# Be careful when inserting a CD



## yamato (Feb 11, 2003)

It was a not a pleasant experience. I tried to insert a CD into my CD player (The one that is standard, 1 CD only, w/o navigation). I put it in but it didn't go in. Later I found there was a CD already inside. I thought I could simply eject it. But it couldn't eject anymore. I tried eject, play, eject, play many times and couldn't get the CD out. Eventually "NO DISC" was displayed but the "CD" display was still on. I figured the software must be confused when I tried to insert a CD when there was already a CD in the player.

I don't recall exactly how, but somehow I got the CD out at last. I think what I did was I pressed eject and slightly pushed another CD in. I thought problem was all solved.

But oh man, then I had a problem putting a new CD in! It simply refused to suck in a CD, instead, I heard some gears moving to load air into the CD player. After loading nothing in the CD player, it displayed "DISC ERROR". And refused to load any more CD. Interesting thing was it could also perform eject sometimes, I heard the gear moving. After trying this and that, I performed a similar trick to force a CD in during eject. It didn't work at first, it turned around my CD even only half of it was slided inside (yes i saw the cd rotating with half of it loaded  ). I was fortunate enough I eventually put a CD in. And then the CD player worked just like normal.

I don't think I will be so lucky next time. I learnt a lesson and I will check to make sure there is no CD in the player before inserting one.


----------



## xspeedy (Apr 10, 2003)

Did you try powering off the head unit, then powering it back on?


----------



## tommyd (Jul 8, 2003)

I think the biggest mistake i heard in this thread was that you tried to "force" this and "force" that... though it's probably natural for a guy to 'tinker' at mechanical things... it might not be the best course of action unless you actually know what you're doing...

It sounds like you had jammed something in the beginning that came loose later... i had a similar problem with my aftermarket alpine in-dash changer (early models)... i didn't tinker... but the thing had so many moving parts that something was going to give...


----------



## yamato (Feb 11, 2003)

xspeedy said:


> Did you try powering off the head unit, then powering it back on?


By turning off the head unit, do you mean turning off the cd player? I tried to turn the cd player off and on but didn't solve the problem.


----------



## yamato (Feb 11, 2003)

tommyd said:


> I think the biggest mistake i heard in this thread was that you tried to "force" this and "force" that... though it's probably natural for a guy to 'tinker' at mechanical things... it might not be the best course of action unless you actually know what you're doing...
> 
> It sounds like you had jammed something in the beginning that came loose later... i had a similar problem with my aftermarket alpine in-dash changer (early models)... i didn't tinker... but the thing had so many moving parts that something was going to give...


no, i didn't force the CD in when i tried to put it in at the beginning. I tried to slide it in just like normal.

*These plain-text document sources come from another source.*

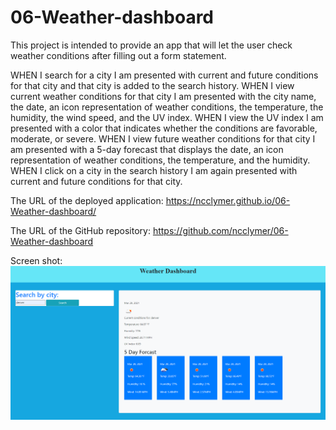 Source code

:# 06-Weather-dashboard
This project is intended to provide an app that will let the user check weather conditions after filling out a form statement.

WHEN I search for a city I am presented with current and future conditions for that city and that city is added to the search history.
WHEN I view current weather conditions for that city I am presented with the city name, the date, an icon representation of weather conditions, the temperature, the humidity, the wind speed, and the UV index.
WHEN I view the UV index I am presented with a color that indicates whether the conditions are favorable, moderate, or severe.
WHEN I view future weather conditions for that city I am presented with a 5-day forecast that displays the date, an icon representation of weather conditions, the temperature, and the humidity.
WHEN I click on a city in the search history I am again presented with current and future conditions for that city.


The URL of the deployed application: https://ncclymer.github.io/06-Weather-dashboard/

The URL of the GitHub repository: https://github.com/ncclymer/06-Weather-dashboard

Screen shot: ![Porfolio Image](screenshot.png)

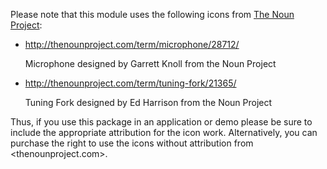 Please note that this module uses the following icons from [The Noun Project](http://thenounproject.com/):

- http://thenounproject.com/term/microphone/28712/

  Microphone designed by Garrett Knoll from the Noun Project

- http://thenounproject.com/term/tuning-fork/21365/

  Tuning Fork designed by Ed Harrison from the Noun Project

Thus, if you use this package in an application or demo please be sure to include the appropriate attribution for the icon work.  Alternatively, you can purchase the right to use the icons without attribution from <thenounproject.com>.
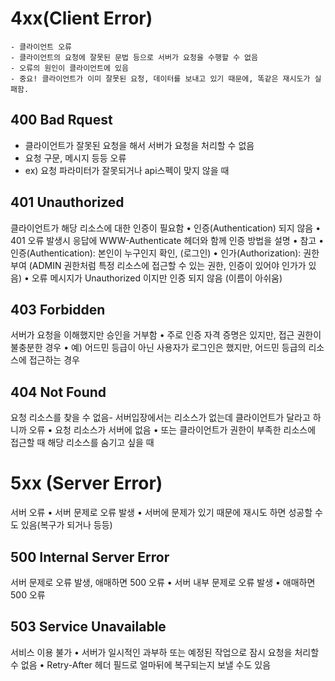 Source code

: 
# 4xx(Client Error)
	- 클라이언트 오류
	- 클라이언트의 요청에 잘못된 문법 등으로 서버가 요청을 수행할 수 없음
	- 오류의 원인이 클라이언트에 있음 
	- 중요! 클라이언트가 이미 잘못된 요청, 데이터를 보내고 있기 때문에, 똑같은 재시도가 실패함.

## 400 Bad Rquest
- 클라이언트가 잘못된 요청을 해서 서버가 요청을 처리할 수 없음
- 요청 구문, 메시지 등등 오류
- ex) 요청 파라미터가 잘못되거나 api스펙이 맞지 않을 때

## 401 Unauthorized
클라이언트가 해당 리소스에 대한 인증이 필요함
• 인증(Authentication) 되지 않음
• 401 오류 발생시 응답에 WWW-Authenticate 헤더와 함께 인증 방법을 설명
• 참고
• 인증(Authentication): 본인이 누구인지 확인, (로그인)
• 인가(Authorization): 권한부여 (ADMIN 권한처럼 특정 리소스에 접근할 수 있는 권한,
인증이 있어야 인가가 있음)
• 오류 메시지가 Unauthorized 이지만 인증 되지 않음 (이름이 아쉬움)

## 403 Forbidden
서버가 요청을 이해했지만 승인을 거부함
• 주로 인증 자격 증명은 있지만, 접근 권한이 불충분한 경우
• 예) 어드민 등급이 아닌 사용자가 로그인은 했지만, 어드민 등급의 리소스에 접근하는 경우

## 404 Not Found
요청 리소스를 찾을 수 없음- 서버입장에서는 리소스가 없는데 클라이언트가 달라고 하니까 오류
• 요청 리소스가 서버에 없음
• 또는 클라이언트가 권한이 부족한 리소스에 접근할 때 해당 리소스를 숨기고 싶을 때



# 5xx (Server Error)
서버 오류
• 서버 문제로 오류 발생
• 서버에 문제가 있기 때문에 재시도 하면 성공할 수도 있음(복구가 되거나 등등)

## 500 Internal Server Error
서버 문제로 오류 발생, 애매하면 500 오류
• 서버 내부 문제로 오류 발생
• 애매하면 500 오류

## 503 Service Unavailable
서비스 이용 불가
• 서버가 일시적인 과부하 또는 예정된 작업으로 잠시 요청을 처리할 수 없음
• Retry-After 헤더 필드로 얼마뒤에 복구되는지 보낼 수도 있음
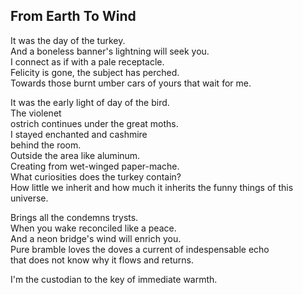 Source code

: From Earth To Wind
------------------
It was the day of the turkey.  
And a boneless banner's lightning will seek you.  
I connect as if with a pale receptacle.  
Felicity is gone, the subject has perched.  
Towards those burnt umber cars of yours that wait for me.  
  
It was the early light of day of the bird.  
The violenet  
ostrich continues under the great moths.  
I stayed enchanted and cashmire  
behind the room.  
Outside the area like aluminum.  
Creating from wet-winged paper-mache.  
What curiosities does the turkey contain?  
How little we inherit and how much it inherits the funny things of this universe.  
  
Brings all the condemns trysts.  
When you wake reconciled like a peace.  
And a neon bridge's wind will enrich you.  
Pure bramble loves the doves a current of indespensable echo  
that does not know why it flows and returns.  
  
I'm the custodian to the key of immediate warmth.  
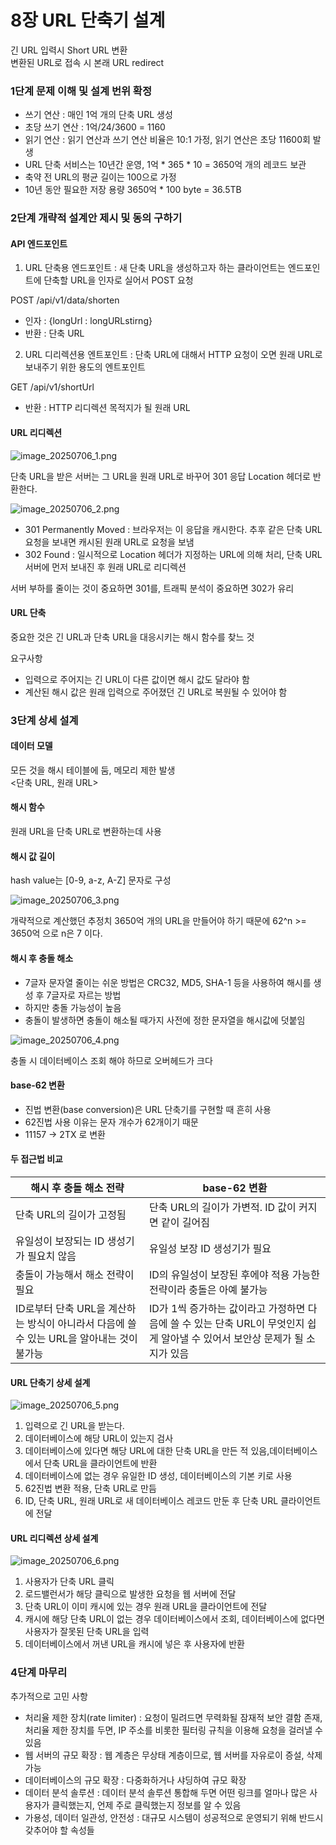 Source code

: # 8장 URL 단축기 설계

긴 URL 입력시 Short URL 변환  
변환된 URL로 접속 시 본래 URL redirect

### 1단계 문제 이해 및 설계 번위 확정

- 쓰기 연산 : 매인 1억 개의 단축 URL 생성
- 초당 쓰기 연산 : 1억/24/3600 = 1160
- 읽기 연산 : 읽기 연산과 쓰기 연산 비율은 10:1 가정, 읽기 연산은 초당 11600회 발생
- URL 단축 서비스는 10년간 운영, 1억 * 365 * 10 = 3650억 개의 레코드 보관
- 축약 전 URL의 평균 길이는 100으로 가정
- 10년 동안 필요한 저장 용량 3650억 * 100 byte = 36.5TB

### 2단계 개략적 설계안 제시 및 동의 구하기

#### API 엔드포인트

1. URL 단축용 엔드포인트 : 새 단축 URL을 생성하고자 하는 클라이언트는 엔드포인트에 단축할 URL을 인자로 실어서 POST 요청  

POST /api/v1/data/shorten
- 인자 : {longUrl : longURLstirng}
- 반환 : 단축 URL

2. URL 디리렉션용 엔트포인트 : 단축 URL에 대해서 HTTP 요청이 오면 원래 URL로 보내주기 위한 용도의 엔트포인트

GET /api/v1/shortUrl
- 반환 : HTTP 리디렉션 목적지가 될 원래 URL

#### URL 리디렉션

![image_20250706_1.png](img/image_20250706_1.png)

단축 URL을 받은 서버는 그 URL을 원래 URL로 바꾸어 301 응답 Location 헤더로 반환한다.

![image_20250706_2.png](img/image_20250706_2.png)

- 301 Permanently Moved : 브라우저는 이 응답을 캐시한다. 추후 같은 단축 URL 요청을 보내면 캐시된 원래 URL로 요청을 보냄
- 302 Found : 일시적으로 Location 헤더가 지정하는 URL에 의해 처리, 단축 URL 서버에 먼저 보내진 후 원래 URL로 리디렉션

서버 부하를 줄이는 것이 중요하면 301를, 트래픽 분석이 중요하면 302가 유리

#### URL 단축

중요한 것은 긴 URL과 단축 URL을 대응시키는 해시 함수를 찾느 것

요구사항
- 입력으로 주어지는 긴 URL이 다른 값이면 해시 값도 달라야 함
- 계산된 해시 값은 원래 입력으로 주어졌던 긴 URL로 복원될 수 있어야 함

### 3단계 상세 설계

#### 데이터 모델

모든 것을 해시 테이블에 둠, 메모리 제한 발생  
<단축 URL, 원래 URL>

#### 해시 함수

원래 URL을 단축 URL로 변환하는데 사용

#### 해시 값 길이

hash value는 [0-9, a-z, A-Z] 문자로 구성  

![image_20250706_3.png](img/image_20250706_3.png)

개략적으로 계산했던 추정치 3650억 개의 URL을 만들어야 하기 때문에 62^n >= 3650억 으로 n은 7 이다.

#### 해시 후 충돌 해소

- 7글자 문자열 줄이는 쉬운 방법은 CRC32, MD5, SHA-1 등을 사용하여 해시를 생성 후 7글자로 자르는 방법
- 하지만 충돌 가능성이 높음
- 충돌이 발생하면 충돌이 해소될 때가지 사전에 정한 문자열을 해시값에 덧붙임

![image_20250706_4.png](img/image_20250706_4.png)

충돌 시 데이터베이스 조회 해야 하므로 오버헤드가 크다

#### base-62 변환

- 진법 변환(base conversion)은 URL 단축기를 구현할 때 흔히 사용
- 62진법 사용 이유는 문자 개수가 62개이기 때문
- 11157 -> 2TX 로 변환

#### 두 접근법 비교

| **해시 후 충돌 해소 전략**                                       | **base-62 변환**                                                              |
|---------------------------------------------------------|-----------------------------------------------------------------------------|
| 단축 URL의 길이가 고정됨                                         | 단축 URL의 길이가 가변적. ID 값이 커지면 같이 길어짐                                           |
| 유일성이 보장되는 ID 생성기가 필요치 않음                                | 유일성 보장 ID 생성기가 필요                                                           |
| 충돌이 가능해서 해소 전략이 필요                                      | ID의 유일성이 보장된 후에야 적용 가능한 전략이라 충돌은 아예 불가능                                     |
| ID로부터 단축 URL을 계산하는 방식이 아니라서 다음에 쓸 수 있는 URL을 알아내는 것이 불가능 | ID가 1씩 증가하는 값이라고 가정하면 다음에 쓸 수 있는 단축 URL이 무엇인지 쉽게 알아낼 수 있어서 보안상 문제가 될 소지가 있음 |

#### URL 단축기 상세 설계

![image_20250706_5.png](img/image_20250706_5.png)

1. 입력으로 긴 URL을 받는다.
2. 데이터베이스에 해당 URL이 있는지 검사
3. 데이터베이스에 있다면 해당 URL에 대한 단축 URL을 만든 적 있음,데이터베이스에서 단축 URL을 클라이언트에 반환
4. 데이터베이스에 없는 경우 유일한 ID 생성, 데이터베이스의 기본 키로 사용
5. 62진법 변환 적용, 단축 URL로 만듬
6. ID, 단축 URL, 원래 URL로 새 데이터베이스 레코드 만둔 후 단축 URL 클라이언트에 전달

#### URL 리디렉션 상세 설계

![image_20250706_6.png](img/image_20250706_6.png)

1. 사용자가 단축 URL 클릭
2. 로드밸런서가 해당 클릭으로 발생한 요청을 웹 서버에 전달
3. 단축 URL이 이미 캐시에 있는 경우 원래 URL을 클라이언트에 전달
4. 캐시에 해당 단축 URL이 없는 경우 데이터베이스에서 조회, 데이터베이스에 없다면 사용자가 잘못된 단축 URL을 입력
5. 데이터베이스에서 꺼낸 URL을 캐시에 넣은 후 사용자에 반환

### 4단계 마무리

추가적으로 고민 사항

- 처리율 제한 장치(rate limiter) : 요청이 밀려드면 무력화될 잠재적 보안 결함 존재, 처리율 제한 장치를 두면, IP 주소를 비롯한 필터링 규칙을 이용해 요청을 걸러낼 수 있음
- 웹 서버의 규모 확장 : 웹 계층은 무상태 계층이므로, 웹 서버를 자유로이 증설, 삭제 가능
- 데이터베이스의 규모 확장 : 다중화하거나 샤딩하여 규모 확장
- 데이터 분석 솔루션 : 데이터 분석 솔루션 통합해 두면 어떤 링크를 얼마나 많은 사용자가 클릭했는지, 언제 주로 클릭했는지 정보를 알 수 있음
- 가용성, 데이터 일관성, 안전성 : 대규모 시스템이 성공적으로 운영되기 위해 반드시 갖추어야 할 속성들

After I realized this problem happened, I had to try forcing this and that hoping to get the problem fixed. I agree it is not appropriate but that's the last resort before bringing the car to the dealer.


----------



## xspeedy (Apr 10, 2003)

yamato said:


> By turning off the head unit, do you mean turning off the cd player? I tried to turn the cd player off and on but didn't solve the problem.


Well, I'm not sure you can really completely turn off just the CD player. It is part of the head. I mean turning off the whole head unit - the radio and the CD...

I don't have a BMW, but in just about any head unit, there is a on/off button that completey turns the whole thing off. This is something that should always be tried, just because sometimes the electronics need to be reset. They can get confused and go into some weird endless cycle. So the power cycle helps to clear it up.


----------



## yamato (Feb 11, 2003)

xspeedy said:


> I mean turning off the whole head unit - the radio and the CD....


Yes, I did try that. No luck. The next thing I was thinking to try was to disconnect the battery but fortunately the problem was fixed.


----------



## Kaz (Dec 21, 2001)

In my experience it feels like there is a gate when there is already a CD inside. You'd really have to try and jam it in.

My radio had problems inserting/ejecting on its own without any help, and I just had it replaced.


----------